**Work to be completed:**
The answer is every line of the records that holds the word "later", copied in full.

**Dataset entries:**

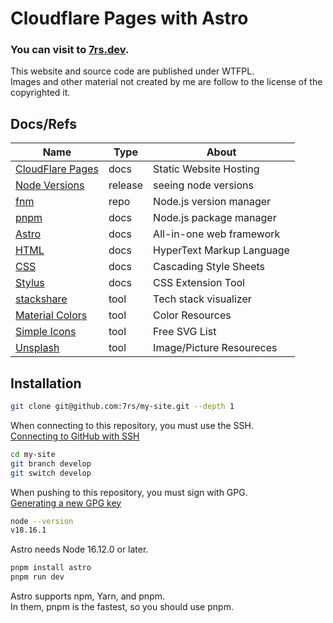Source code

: # Cloudflare Pages with Astro  

### You can visit to [7rs.dev](https://7rs.dev).  
This website and source code are published under WTFPL.  
Images and other material not created by me are follow to the license of the copyrighted it.  


[astro]: https://docs.astro.build/  
[cloudflare]: https://dash.cloudflare.com/  
[fnm]: https://github.com/Schniz/fnm  
[pnpm]: https://pnpm.io/motivation  
[html]: https://developer.mozilla.org/docs/Web/HTML  
[css]: https://developer.mozilla.org/docs/Web/CSS  
[stylus]: https://stylus-lang.com/docs/  
[stackshare]: https://stackshare.io/7rs/my-site  
[node]: https://nodejs.org/en/download/releases  
[simpleicons]: https://simpleicons.org/  
[unsplash]: https://unsplash.com/  
[materialui]: https://materialui.co/colors/  

## Docs/Refs  

| Name                           | Type    | About                     |
| ------------------------------ | ------- | ------------------------- |
| [CloudFlare Pages][cloudflare] | docs    | Static Website Hosting    |
| [Node Versions][node]          | release | seeing node versions      |
| [fnm][fnm]                     | repo    | Node.js version manager   |
| [pnpm][pnpm]                   | docs    | Node.js package manager   |
| [Astro][astro]                 | docs    | All-in-one web framework  |
| [HTML][html]                   | docs    | HyperText Markup Language |
| [CSS][css]                     | docs    | Cascading Style Sheets    |
| [Stylus][stylus]               | docs    | CSS Extension Tool        |
| [stackshare][stackshare]       | tool    | Tech stack visualizer     |
| [Material Colors][materialui]  | tool    | Color Resources           |
| [Simple Icons][simpleicons]    | tool    | Free SVG List             |
| [Unsplash][unsplash]           | tool    | Image/Picture Resoureces  |


## Installation  

```bash
git clone git@github.com:7rs/my-site.git --depth 1
```  
When connecting to this repository, you must use the SSH.  
[Connecting to GitHub with SSH](https://docs.github.com/authentication/connecting-to-github-with-ssh)  

```bash
cd my-site
git branch develop
git switch develop
```  
When pushing to this repository, you must sign with GPG.  
[Generating a new GPG key](https://docs.github.com/authentication/managing-commit-signature-verification/generating-a-new-gpg-key)  

```bash
node --version
v18.16.1
```   
Astro needs Node 16.12.0 or later.  

```bash
pnpm install astro
pnpm run dev
```
Astro supports npm, Yarn, and pnpm.  
In them, pnpm is the fastest, so you should use pnpm.  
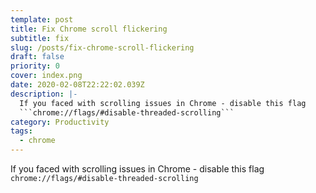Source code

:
 ```yaml
---
template: post
title: Fix Chrome scroll flickering
subtitle: fix
slug: /posts/fix-chrome-scroll-flickering
draft: false
priority: 0
cover: index.png
date: 2020-02-08T22:22:02.039Z
description: |-
  If you faced with scrolling issues in Chrome - disable this flag 
  ```chrome://flags/#disable-threaded-scrolling```
category: Productivity
tags:
  - chrome
---
```


If you faced with scrolling issues in Chrome - disable this flag `chrome://flags/#disable-threaded-scrolling`
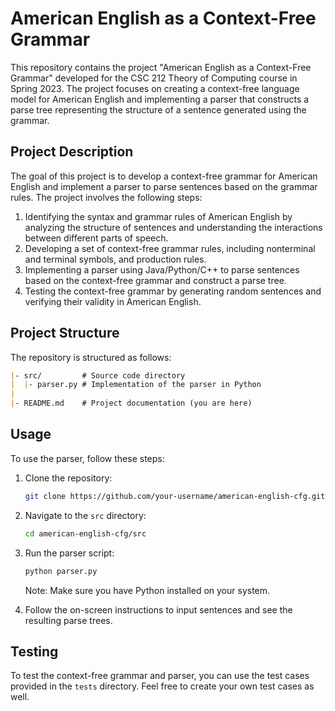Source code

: # American English as a Context-Free Grammar

This repository contains the project "American English as a Context-Free Grammar" developed for the CSC 212 Theory of Computing course in Spring 2023. The project focuses on creating a context-free language model for American English and implementing a parser that constructs a parse tree representing the structure of a sentence generated using the grammar.

## Project Description

The goal of this project is to develop a context-free grammar for American English and implement a parser to parse sentences based on the grammar rules. The project involves the following steps:

1. Identifying the syntax and grammar rules of American English by analyzing the structure of sentences and understanding the interactions between different parts of speech.
2. Developing a set of context-free grammar rules, including nonterminal and terminal symbols, and production rules.
3. Implementing a parser using Java/Python/C++ to parse sentences based on the context-free grammar and construct a parse tree.
4. Testing the context-free grammar by generating random sentences and verifying their validity in American English.

## Project Structure

The repository is structured as follows:
```markdown
|- src/         # Source code directory
|  |- parser.py # Implementation of the parser in Python
|
|- README.md    # Project documentation (you are here)
```

## Usage

To use the parser, follow these steps:

1. Clone the repository:

   ```bash
   git clone https://github.com/your-username/american-english-cfg.git
   ```

2. Navigate to the `src` directory:

   ```bash
   cd american-english-cfg/src
   ```

3. Run the parser script:

   ```bash
   python parser.py
   ```

   Note: Make sure you have Python installed on your system.

4. Follow the on-screen instructions to input sentences and see the resulting parse trees.

## Testing

To test the context-free grammar and parser, you can use the test cases provided in the `tests` directory. Feel free to create your own test cases as well.
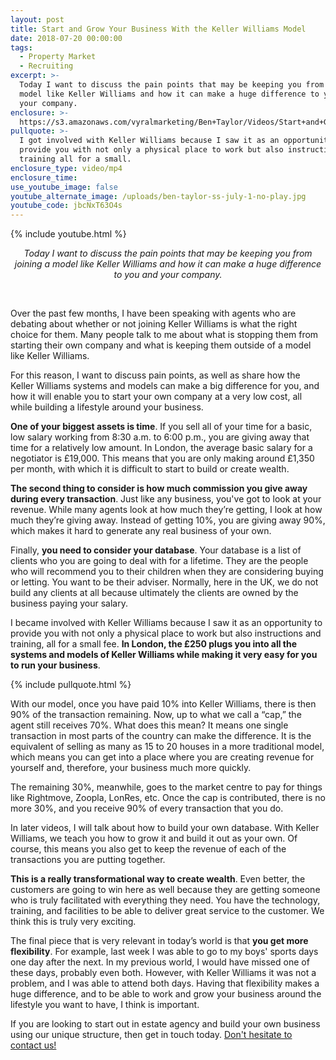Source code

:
 ```yaml
---
layout: post
title: Start and Grow Your Business With the Keller Williams Model
date: 2018-07-20 00:00:00
tags:
  - Property Market
  - Recruiting
excerpt: >-
  Today I want to discuss the pain points that may be keeping you from joining a
  model like Keller Williams and how it can make a huge difference to you and
  your company.
enclosure: >-
  https://s3.amazonaws.com/vyralmarketing/Ben+Taylor/Videos/Start+and+Grow+Your+Business+With+the+Keller+Williams+Model.mp4
pullquote: >-
  I got involved with Keller Williams because I saw it as an opportunity to
  provide you with not only a physical place to work but also instructions and
  training all for a small.
enclosure_type: video/mp4
enclosure_time:
use_youtube_image: false
youtube_alternate_image: /uploads/ben-taylor-ss-july-1-no-play.jpg
youtube_code: jbcNxT63O4s
---
```


{% include youtube.html %}

<center><em>Today I want to discuss the pain points that may be keeping you from joining a model like Keller Williams and how it can make a huge difference to you and your company.</em></center>

&nbsp;

Over the past few months, I have been speaking with agents who are debating about whether or not joining Keller Williams is what the right choice for them. Many people talk to me about what is stopping them from starting their own company and what is keeping them outside of a model like Keller Williams.

For this reason, I want to discuss pain points, as well as share how the Keller Williams systems and models can make a big difference for you, and how it will enable you to start your own company at a very low cost, all while building a lifestyle around your business.

**One of your biggest assets is time**. If you sell all of your time for a basic, low salary working from 8:30 a.m. to 6:00 p.m., you are giving away that time for a relatively low amount. In London, the average basic salary for a negotiator is &pound;19,000. This means that you are only making around &pound;1,350 per month, with which it is difficult to start to build or create wealth.

**The second thing to consider is how much commission you give away during every transaction**. Just like any business, you've got to look at your revenue. While many agents look at how much they’re getting, I look at how much they’re giving away. Instead of getting 10%, you are giving away 90%, which makes it hard to generate any real business of your own.

Finally, **you need to consider your database**. Your database is a list of clients who you are going to deal with for a lifetime. They are the people who will recommend you to their children when they are considering buying or letting. You want to be their adviser. Normally, here in the UK, we do not build any clients at all because ultimately the clients are owned by the business paying your salary.

I became involved with Keller Williams because I saw it as an opportunity to provide you with not only a physical place to work but also instructions and training, all for a small fee. **In London, the &pound;250 plugs you into all the systems and models of Keller Williams while making it very easy for you to run your business**.

{% include pullquote.html %}

With our model, once you have paid 10% into Keller Williams, there is then 90% of the transaction remaining. Now, up to what we call a “cap,” the agent still receives 70%. What does this mean? It means one single transaction in most parts of the country can make the difference. It is the equivalent of selling as many as 15 to 20 houses in a more traditional model, which means you can get into a place where you are creating revenue for yourself and, therefore, your business much more quickly.

The remaining 30%, meanwhile, goes to the market centre to pay for things like Rightmove, Zoopla, LonRes, etc. Once the cap is contributed, there is no more 30%, and you receive 90% of every transaction that you do.

In later videos, I will talk about how to build your own database. With Keller Williams, we teach you how to grow it and build it out as your own. Of course, this means you also get to keep the revenue of each of the transactions you are putting together.

**This is a really transformational way to create wealth**. Even better, the customers are going to win here as well because they are getting someone who is truly facilitated with everything they need. You have the technology, training, and facilities to be able to deliver great service to the customer. We think this is truly very exciting.

The final piece that is very relevant in today’s world is that **you get more flexibility**. For example, last week I was able to go to my boys' sports days one day after the next. In my previous world, I would have missed one of these days, probably even both. However, with Keller Williams it was not a problem, and I was able to attend both days. Having that flexibility makes a huge difference, and to be able to work and grow your business around the lifestyle you want to have, I think is important.

If you are looking to start out in estate agency and build your own business using our unique structure, then get in touch today. [Don't hesitate to contact us!](http://kwuk.com/contact.html)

**Exercise result:**
Astro needs Node 16.12.0 or later.  
In later videos, I will talk about how to build your own database. With Keller Williams, we teach you how to grow it and build it out as your own. Of course, this means you also get to keep the revenue of each of the transactions you are putting together.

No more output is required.